▸ **Assignment**
Please copy each line of the records below that includes the word "opens".

▸ **Task inputs**
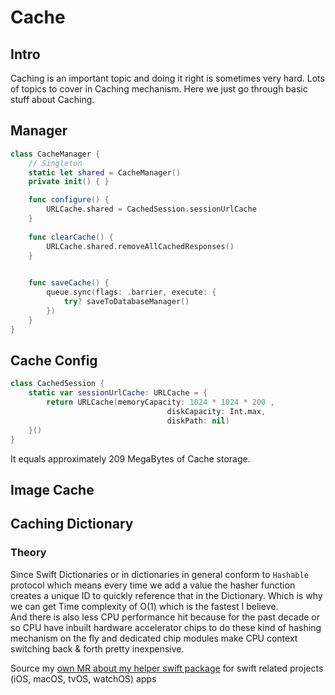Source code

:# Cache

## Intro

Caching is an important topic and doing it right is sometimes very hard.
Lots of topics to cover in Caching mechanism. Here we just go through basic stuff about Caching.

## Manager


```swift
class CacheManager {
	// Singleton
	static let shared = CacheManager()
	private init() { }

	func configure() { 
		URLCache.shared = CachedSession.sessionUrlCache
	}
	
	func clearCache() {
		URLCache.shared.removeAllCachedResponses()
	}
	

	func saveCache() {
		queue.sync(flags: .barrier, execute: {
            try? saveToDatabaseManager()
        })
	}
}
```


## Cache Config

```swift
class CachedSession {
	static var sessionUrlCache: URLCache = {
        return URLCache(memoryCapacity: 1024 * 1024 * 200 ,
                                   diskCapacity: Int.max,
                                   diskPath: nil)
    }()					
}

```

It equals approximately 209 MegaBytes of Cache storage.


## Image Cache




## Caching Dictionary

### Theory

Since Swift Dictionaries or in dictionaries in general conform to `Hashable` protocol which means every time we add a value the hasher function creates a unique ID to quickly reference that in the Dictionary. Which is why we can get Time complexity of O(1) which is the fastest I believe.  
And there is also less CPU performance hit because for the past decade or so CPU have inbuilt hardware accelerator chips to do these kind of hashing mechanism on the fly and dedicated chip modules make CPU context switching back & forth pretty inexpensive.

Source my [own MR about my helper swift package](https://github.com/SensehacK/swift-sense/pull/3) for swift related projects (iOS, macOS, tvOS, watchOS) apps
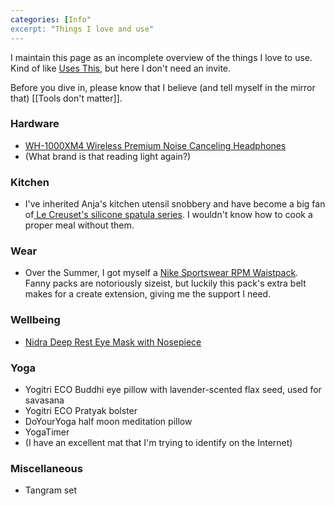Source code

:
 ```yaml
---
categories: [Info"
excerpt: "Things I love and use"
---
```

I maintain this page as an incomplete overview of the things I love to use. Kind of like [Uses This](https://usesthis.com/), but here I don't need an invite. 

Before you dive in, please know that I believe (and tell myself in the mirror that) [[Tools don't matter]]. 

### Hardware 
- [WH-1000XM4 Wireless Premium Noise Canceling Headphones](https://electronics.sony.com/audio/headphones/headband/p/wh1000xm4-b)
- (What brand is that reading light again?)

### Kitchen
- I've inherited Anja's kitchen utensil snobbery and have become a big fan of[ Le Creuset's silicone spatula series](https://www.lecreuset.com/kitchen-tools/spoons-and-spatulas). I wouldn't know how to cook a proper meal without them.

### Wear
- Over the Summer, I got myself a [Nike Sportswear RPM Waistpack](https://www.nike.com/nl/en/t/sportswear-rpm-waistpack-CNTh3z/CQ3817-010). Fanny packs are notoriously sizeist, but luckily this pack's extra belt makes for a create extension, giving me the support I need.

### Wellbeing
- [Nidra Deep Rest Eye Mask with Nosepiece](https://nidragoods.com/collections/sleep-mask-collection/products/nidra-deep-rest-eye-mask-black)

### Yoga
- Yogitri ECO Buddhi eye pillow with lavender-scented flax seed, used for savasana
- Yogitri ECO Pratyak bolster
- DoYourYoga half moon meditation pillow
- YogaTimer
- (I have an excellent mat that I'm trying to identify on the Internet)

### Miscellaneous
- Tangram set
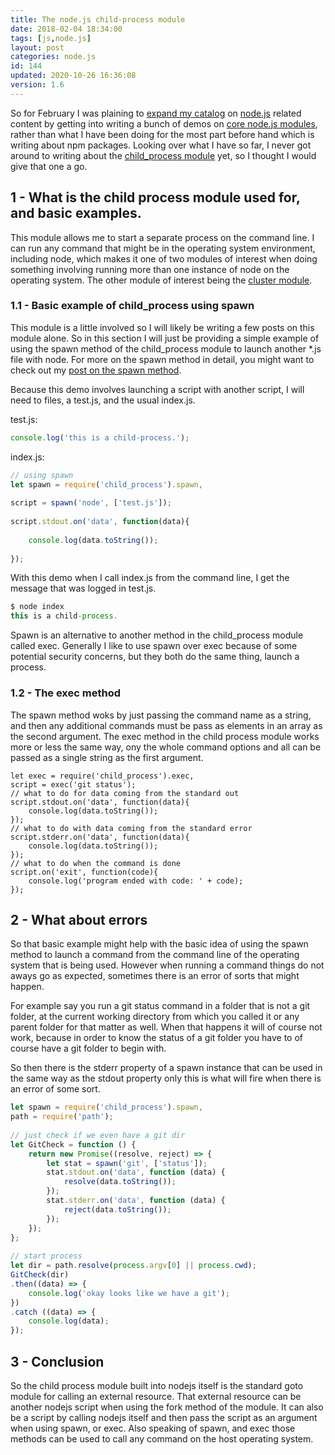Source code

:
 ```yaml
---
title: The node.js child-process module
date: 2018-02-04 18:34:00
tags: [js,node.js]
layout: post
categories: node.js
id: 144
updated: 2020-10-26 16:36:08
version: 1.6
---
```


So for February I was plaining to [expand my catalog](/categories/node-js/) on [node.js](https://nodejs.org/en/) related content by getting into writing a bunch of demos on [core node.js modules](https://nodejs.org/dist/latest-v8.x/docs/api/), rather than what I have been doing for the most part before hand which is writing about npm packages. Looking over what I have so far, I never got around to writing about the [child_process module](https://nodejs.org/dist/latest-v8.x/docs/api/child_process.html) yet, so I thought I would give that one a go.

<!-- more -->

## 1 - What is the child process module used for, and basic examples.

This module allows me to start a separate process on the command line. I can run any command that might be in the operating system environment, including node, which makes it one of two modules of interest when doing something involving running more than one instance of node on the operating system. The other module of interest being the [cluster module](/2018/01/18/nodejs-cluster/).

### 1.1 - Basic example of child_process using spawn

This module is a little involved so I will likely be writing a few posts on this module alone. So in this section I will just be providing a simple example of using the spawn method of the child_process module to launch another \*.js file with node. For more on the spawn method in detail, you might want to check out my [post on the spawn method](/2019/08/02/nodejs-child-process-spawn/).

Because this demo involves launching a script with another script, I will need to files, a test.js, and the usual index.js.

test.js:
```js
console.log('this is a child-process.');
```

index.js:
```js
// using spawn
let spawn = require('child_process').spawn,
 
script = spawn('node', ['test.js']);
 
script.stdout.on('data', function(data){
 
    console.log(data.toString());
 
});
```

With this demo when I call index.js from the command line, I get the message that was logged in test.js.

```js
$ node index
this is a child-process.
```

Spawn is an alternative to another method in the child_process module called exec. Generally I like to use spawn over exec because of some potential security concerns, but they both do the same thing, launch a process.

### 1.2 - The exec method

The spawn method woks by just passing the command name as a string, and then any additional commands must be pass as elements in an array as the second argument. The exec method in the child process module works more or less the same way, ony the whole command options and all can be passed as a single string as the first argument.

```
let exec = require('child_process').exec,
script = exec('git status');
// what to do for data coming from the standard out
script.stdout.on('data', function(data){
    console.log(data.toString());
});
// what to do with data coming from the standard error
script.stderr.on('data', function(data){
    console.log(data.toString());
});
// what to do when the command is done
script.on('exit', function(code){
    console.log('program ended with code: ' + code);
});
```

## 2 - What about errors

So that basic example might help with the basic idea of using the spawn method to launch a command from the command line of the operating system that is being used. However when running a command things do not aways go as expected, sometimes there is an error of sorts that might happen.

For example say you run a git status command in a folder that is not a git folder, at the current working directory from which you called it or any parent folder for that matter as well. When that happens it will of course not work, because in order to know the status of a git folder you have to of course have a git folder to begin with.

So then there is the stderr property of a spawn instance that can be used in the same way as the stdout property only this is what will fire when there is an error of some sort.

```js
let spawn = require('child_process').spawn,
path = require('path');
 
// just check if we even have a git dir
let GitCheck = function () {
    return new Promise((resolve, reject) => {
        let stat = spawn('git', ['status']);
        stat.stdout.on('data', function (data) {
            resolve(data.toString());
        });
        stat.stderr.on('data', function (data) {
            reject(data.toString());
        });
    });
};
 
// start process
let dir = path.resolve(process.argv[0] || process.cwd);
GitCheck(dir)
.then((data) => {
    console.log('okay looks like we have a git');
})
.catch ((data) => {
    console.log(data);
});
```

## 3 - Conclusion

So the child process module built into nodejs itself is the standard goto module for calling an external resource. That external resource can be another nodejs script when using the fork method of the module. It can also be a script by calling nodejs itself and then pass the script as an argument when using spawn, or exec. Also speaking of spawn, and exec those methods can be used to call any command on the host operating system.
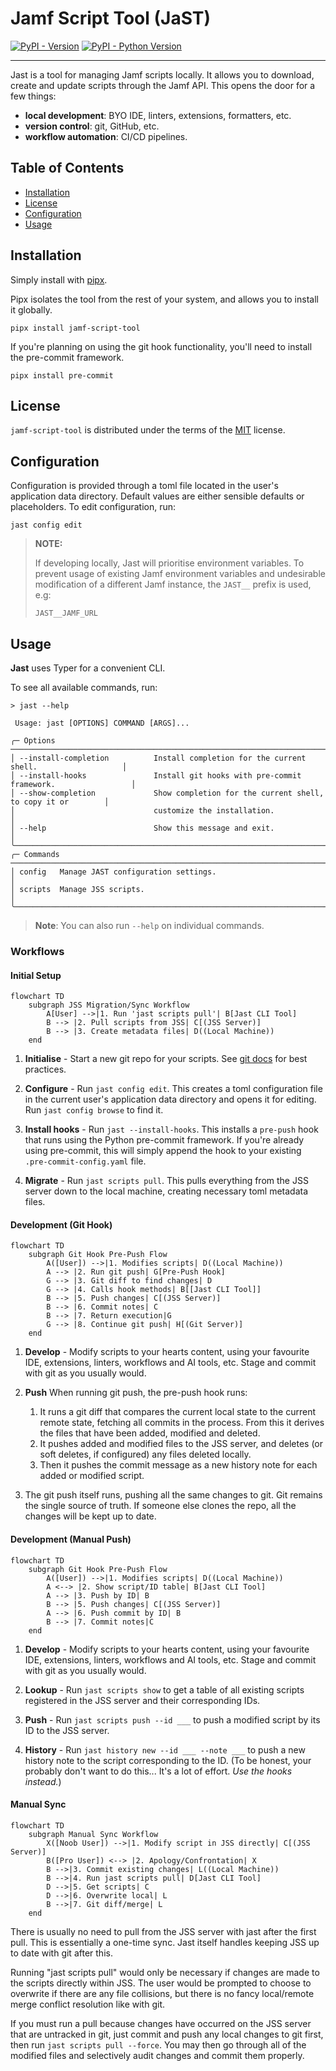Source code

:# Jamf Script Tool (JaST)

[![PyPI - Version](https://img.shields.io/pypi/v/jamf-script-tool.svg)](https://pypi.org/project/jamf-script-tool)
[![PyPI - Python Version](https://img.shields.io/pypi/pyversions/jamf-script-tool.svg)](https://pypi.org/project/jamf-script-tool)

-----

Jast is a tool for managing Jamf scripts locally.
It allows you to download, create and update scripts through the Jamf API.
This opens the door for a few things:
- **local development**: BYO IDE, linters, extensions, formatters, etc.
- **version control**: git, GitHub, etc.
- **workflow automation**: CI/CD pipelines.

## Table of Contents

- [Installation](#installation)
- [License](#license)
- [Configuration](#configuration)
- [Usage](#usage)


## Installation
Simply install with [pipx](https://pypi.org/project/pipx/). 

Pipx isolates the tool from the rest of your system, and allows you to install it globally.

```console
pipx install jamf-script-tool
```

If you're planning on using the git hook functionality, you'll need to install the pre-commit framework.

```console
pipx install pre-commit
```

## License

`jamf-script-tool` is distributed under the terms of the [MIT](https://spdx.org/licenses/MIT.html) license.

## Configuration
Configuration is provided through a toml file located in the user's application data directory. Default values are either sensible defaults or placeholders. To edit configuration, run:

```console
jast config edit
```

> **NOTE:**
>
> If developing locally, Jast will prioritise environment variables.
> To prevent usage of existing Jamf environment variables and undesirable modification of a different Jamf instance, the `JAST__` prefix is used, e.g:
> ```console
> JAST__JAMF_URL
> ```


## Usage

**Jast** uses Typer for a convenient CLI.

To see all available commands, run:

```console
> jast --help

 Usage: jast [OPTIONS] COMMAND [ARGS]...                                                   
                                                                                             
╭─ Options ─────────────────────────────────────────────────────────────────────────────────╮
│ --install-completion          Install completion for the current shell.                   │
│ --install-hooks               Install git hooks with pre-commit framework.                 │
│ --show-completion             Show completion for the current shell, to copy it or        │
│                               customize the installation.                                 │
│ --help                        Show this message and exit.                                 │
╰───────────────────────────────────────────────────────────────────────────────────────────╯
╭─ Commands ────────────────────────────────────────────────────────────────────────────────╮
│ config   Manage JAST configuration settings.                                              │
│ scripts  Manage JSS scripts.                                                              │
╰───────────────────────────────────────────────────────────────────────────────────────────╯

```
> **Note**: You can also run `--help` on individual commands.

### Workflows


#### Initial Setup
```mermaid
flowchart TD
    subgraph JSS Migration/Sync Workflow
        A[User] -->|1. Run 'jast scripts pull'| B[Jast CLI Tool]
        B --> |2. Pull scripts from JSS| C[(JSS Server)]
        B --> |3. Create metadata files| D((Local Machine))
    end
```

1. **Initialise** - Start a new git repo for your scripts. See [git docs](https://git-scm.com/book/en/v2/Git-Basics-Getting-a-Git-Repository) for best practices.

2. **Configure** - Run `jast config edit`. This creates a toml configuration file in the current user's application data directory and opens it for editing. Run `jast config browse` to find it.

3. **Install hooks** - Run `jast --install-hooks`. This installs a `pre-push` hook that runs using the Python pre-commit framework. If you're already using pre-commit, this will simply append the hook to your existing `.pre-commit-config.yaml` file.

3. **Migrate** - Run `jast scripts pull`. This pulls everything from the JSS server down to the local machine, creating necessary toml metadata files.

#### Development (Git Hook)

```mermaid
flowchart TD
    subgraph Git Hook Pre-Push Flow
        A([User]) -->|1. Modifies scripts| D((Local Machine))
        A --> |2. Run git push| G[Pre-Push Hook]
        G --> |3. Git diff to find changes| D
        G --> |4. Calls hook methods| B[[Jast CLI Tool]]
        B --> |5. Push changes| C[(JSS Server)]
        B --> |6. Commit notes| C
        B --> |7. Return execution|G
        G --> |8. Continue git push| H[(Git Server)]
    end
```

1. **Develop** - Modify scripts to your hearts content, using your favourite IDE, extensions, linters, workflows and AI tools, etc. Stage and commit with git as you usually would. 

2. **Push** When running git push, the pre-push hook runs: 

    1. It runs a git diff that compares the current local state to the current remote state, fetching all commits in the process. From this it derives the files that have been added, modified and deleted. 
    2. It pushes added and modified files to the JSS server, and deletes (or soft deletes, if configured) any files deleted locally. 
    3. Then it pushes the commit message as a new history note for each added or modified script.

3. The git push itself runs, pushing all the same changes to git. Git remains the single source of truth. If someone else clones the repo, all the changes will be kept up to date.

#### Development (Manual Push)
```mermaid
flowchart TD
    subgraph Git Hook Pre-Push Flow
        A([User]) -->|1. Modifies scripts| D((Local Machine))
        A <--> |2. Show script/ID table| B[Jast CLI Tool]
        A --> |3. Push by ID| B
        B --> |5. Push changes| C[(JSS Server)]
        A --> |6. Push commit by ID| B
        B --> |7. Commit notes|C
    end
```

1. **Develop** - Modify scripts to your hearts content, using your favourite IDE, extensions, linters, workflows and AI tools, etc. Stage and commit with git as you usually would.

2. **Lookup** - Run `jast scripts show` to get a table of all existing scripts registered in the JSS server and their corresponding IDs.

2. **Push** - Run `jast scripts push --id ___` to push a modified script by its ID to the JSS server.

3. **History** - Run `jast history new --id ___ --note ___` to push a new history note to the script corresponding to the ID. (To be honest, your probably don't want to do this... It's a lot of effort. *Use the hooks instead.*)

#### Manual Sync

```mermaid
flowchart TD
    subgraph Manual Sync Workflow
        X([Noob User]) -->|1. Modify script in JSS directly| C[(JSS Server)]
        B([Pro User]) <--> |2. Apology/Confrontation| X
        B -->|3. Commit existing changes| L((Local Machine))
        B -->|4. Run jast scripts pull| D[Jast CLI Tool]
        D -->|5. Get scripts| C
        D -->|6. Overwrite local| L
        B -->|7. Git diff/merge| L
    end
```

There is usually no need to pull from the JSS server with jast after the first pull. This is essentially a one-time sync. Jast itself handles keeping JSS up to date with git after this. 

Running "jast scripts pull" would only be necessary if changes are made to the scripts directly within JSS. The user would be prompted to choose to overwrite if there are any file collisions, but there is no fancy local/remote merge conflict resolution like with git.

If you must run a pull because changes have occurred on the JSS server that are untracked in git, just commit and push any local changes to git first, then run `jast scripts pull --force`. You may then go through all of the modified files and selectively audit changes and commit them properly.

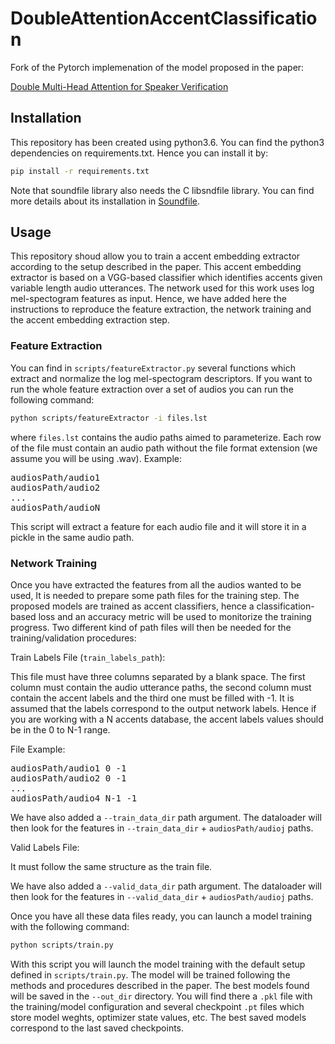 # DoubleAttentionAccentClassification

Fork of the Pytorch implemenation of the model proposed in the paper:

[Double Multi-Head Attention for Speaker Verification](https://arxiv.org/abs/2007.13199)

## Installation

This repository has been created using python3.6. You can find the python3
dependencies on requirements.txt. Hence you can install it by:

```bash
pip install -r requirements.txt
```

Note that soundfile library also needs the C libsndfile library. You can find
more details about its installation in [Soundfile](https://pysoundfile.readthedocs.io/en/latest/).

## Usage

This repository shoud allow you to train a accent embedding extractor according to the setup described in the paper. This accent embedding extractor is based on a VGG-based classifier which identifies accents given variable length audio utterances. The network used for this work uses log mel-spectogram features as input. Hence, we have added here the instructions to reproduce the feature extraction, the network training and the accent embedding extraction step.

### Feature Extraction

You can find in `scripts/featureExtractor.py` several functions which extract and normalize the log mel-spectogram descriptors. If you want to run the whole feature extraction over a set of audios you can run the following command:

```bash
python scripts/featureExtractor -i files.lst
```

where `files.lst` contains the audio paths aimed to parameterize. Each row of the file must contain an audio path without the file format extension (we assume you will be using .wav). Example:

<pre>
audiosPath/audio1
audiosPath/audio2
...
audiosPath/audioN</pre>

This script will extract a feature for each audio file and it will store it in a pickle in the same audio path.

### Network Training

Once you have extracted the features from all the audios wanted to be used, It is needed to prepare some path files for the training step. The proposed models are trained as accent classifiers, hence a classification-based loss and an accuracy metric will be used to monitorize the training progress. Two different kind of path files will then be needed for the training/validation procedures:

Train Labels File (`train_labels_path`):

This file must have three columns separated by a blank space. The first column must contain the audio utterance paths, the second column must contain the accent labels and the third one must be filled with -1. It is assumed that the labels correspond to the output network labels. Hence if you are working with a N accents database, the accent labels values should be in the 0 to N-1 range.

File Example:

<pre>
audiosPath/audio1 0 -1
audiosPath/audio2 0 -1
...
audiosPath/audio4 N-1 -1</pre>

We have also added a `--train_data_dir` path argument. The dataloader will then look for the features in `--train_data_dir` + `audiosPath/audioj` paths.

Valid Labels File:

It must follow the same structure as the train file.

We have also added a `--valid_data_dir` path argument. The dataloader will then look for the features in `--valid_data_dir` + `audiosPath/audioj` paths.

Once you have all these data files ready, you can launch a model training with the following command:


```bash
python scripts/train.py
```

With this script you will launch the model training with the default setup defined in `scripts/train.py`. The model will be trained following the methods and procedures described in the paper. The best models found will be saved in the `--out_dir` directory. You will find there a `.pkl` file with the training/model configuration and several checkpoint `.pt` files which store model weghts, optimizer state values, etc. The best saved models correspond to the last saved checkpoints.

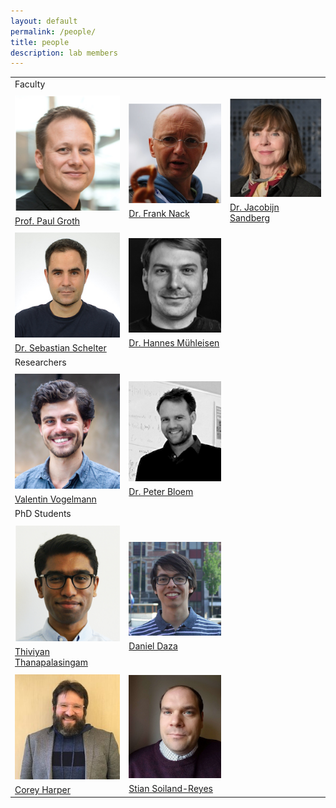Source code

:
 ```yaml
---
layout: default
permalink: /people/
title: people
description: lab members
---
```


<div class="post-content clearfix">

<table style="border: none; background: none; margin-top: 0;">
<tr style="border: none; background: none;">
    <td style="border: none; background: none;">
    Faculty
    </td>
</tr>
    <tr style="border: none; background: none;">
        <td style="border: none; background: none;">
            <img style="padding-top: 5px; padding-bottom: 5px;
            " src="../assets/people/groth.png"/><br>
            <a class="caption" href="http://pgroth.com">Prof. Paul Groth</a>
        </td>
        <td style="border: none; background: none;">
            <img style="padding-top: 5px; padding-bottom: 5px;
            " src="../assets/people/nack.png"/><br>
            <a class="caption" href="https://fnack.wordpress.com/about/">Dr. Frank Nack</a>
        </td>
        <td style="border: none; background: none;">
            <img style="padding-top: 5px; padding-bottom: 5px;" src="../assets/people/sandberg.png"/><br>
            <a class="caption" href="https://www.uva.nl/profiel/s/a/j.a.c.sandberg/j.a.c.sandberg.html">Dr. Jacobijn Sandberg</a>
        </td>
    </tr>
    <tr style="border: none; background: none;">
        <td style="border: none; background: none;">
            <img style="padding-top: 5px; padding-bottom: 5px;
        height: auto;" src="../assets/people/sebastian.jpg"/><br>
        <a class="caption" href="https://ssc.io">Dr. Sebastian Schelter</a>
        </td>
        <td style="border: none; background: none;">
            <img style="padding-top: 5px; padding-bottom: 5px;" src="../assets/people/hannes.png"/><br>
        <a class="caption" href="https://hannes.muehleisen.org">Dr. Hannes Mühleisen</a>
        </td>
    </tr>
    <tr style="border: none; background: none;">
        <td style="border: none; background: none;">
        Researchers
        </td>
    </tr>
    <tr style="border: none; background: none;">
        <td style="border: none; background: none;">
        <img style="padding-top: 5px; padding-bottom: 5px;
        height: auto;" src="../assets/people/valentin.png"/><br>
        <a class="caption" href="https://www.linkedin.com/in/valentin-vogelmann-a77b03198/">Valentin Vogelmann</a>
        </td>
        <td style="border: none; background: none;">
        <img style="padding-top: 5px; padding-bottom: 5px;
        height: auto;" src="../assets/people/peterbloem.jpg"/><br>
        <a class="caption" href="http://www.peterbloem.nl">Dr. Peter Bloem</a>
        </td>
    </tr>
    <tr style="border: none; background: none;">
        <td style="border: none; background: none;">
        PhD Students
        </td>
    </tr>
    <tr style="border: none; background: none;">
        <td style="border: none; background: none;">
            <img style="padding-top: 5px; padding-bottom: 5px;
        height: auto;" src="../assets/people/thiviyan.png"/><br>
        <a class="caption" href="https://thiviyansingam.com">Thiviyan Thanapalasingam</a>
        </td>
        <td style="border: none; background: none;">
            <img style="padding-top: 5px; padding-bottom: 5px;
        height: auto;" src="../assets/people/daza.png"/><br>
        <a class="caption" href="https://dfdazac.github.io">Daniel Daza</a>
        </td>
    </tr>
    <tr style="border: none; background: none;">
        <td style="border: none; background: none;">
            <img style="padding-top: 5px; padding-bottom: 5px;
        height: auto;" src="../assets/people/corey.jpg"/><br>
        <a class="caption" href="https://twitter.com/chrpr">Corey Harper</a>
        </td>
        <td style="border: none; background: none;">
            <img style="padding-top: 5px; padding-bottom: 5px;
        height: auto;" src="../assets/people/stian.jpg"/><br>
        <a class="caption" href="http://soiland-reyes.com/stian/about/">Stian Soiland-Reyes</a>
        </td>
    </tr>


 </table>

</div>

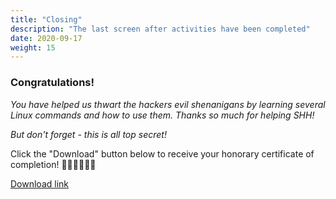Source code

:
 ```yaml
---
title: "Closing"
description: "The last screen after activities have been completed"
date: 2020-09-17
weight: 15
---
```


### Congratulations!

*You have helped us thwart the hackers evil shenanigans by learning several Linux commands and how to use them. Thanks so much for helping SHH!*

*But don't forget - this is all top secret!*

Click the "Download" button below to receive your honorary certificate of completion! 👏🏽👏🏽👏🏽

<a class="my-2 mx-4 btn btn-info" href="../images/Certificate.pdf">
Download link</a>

▸ **Task response**
This opens the door for a few things:
2. **Configure** - Run `jast config edit`. This creates a toml configuration file in the current user's application data directory and opens it for editing. Run `jast config browse` to find it.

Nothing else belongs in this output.